X

We Got Banned From Facebook Because of Molly Soda’s Side-Boob


February 3, 2014 | Marina Galperina

This morning, ANIMAL staff collectively deliberated whether an artist’s self-portrait was appropriate for a lead image. Presumably, we overestimated the general public’s tolerance for side-boob.

We’re still following up on our story about a Chicago curator’s alleged “found art” exhibit of an “anonymous” artist, who we instantly recognized and proved to be the very non-anonymous Molly Soda. In fact, as I write this, the curator is finally answering our questions.

However, at some point today, someone — an enthusiastic vigilante or a troll with a personal vendetta — reported the lead image we posted on our Facebook page, the same lead image The Chicago Reader ran with their originally underreported story. Unlike The Chicago Reader, we even cropped out Molly Soda’s entire nude posterior for modesty’s sake, but alas… It was deemed in violation of Community Standards and removed. And now we’re banned from doing stuff on Facebook. UPDATE: Apparently, page access has been thankfully restored to some of our staff members after we deleted the offending item, but since I was the offending poster of very offensive pornographic pornography, I still don’t.
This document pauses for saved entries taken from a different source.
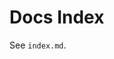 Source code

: <!--
SPDX-License-Identifier: MIT
File: docs/README.md
Purpose: Legacy docs index stub.
-->

# Docs Index

See `index.md`.
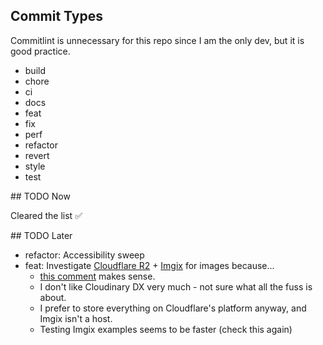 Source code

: ## Commit Types

Commitlint is unnecessary for this repo since I am the only dev, but it is good practice.

- build
- chore
- ci
- docs
- feat
- fix
- perf
- refactor
- revert
- style
- test

## TODO Now

Cleared the list ✅

## TODO Later

- refactor: Accessibility sweep
- feat: Investigate [Cloudflare R2](https://blog.cloudflare.com/r2-open-beta/) + [Imgix](https://imgix.com/) for images because...
  - [this comment](https://github.com/remix-run/remix/discussions/2905#discussioncomment-2686431) makes sense.
  - I don't like Cloudinary DX very much - not sure what all the fuss is about.
  - I prefer to store everything on Cloudflare's platform anyway, and Imgix isn't a host.
  - Testing Imgix examples seems to be faster (check this again)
See you on Twitter.

We were previously blocked for posting our photographs of paintings of screenshots of Addie Wagenknecht and Pablo Garcia‘s Venus Webcam  as it was mounted at the Eyebeam Art+Technology’s F.A.T. artist collective’s 5-year retrospective. We had some great discussions about internet censorship as it directly related to the artists’ practice and we thought we had learned our lesson in navigating Facebook’s relatively puritanical Community Standards.

Facebook has a strict policy against the sharing of pornographic content and any explicitly sexual content where a minor is involved. We also impose limitations on the display of nudity. We aspire to respect people’s right to share content of personal importance, whether those are photos of a sculpture like Michelangelo’s David or family photos of a child breastfeeding.

We’re not sure what “aspire to” means, but we really didn’t think that just a few tiny pixels behind a heavy filter of hued lighting in an identified digital-born artist’s early non-pornographic non-explicit portfolio would be a violation of the terms. Is it? Really?

Robert Mapplethorpe is not sorry, but I’m sorry. Can I please get back to work now?